▸ **WHAT THE TASK ASKS**: Going through the entries below, find how many lines hold "network", then give that number alone.

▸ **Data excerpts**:
═══

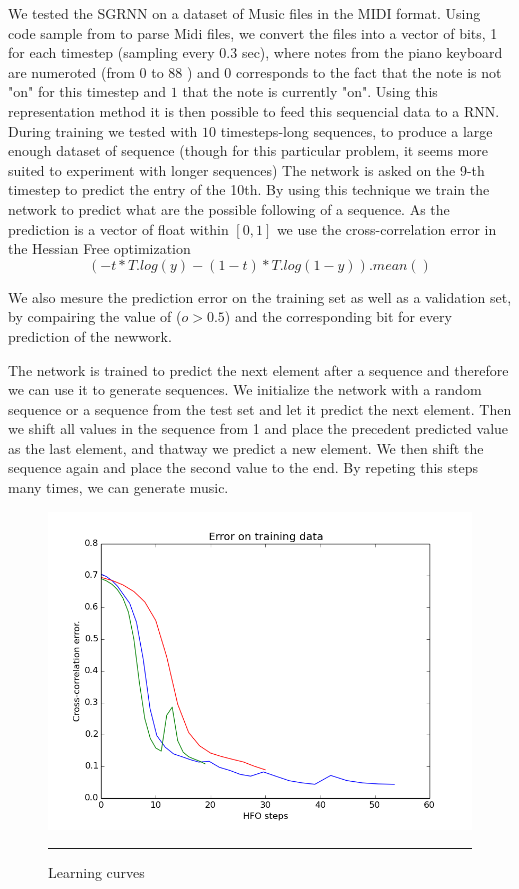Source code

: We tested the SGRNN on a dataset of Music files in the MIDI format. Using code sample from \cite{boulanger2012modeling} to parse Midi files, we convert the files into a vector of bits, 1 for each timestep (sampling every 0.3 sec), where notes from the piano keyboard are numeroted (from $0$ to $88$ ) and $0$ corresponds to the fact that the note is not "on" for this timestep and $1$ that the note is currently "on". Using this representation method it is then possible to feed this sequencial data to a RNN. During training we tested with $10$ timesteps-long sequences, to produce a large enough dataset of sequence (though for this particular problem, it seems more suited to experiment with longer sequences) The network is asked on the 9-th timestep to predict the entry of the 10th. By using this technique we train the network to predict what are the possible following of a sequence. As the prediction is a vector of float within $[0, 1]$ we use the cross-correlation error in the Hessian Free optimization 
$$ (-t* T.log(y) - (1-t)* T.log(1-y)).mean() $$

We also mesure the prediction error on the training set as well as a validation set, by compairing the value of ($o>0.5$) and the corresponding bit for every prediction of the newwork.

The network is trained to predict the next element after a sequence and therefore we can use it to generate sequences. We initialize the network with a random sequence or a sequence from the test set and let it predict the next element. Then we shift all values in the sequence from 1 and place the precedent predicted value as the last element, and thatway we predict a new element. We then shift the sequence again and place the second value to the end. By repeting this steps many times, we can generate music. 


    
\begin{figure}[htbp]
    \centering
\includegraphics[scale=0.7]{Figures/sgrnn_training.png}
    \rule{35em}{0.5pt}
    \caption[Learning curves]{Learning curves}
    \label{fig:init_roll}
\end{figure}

═══

▸ **RESPONSE**: 2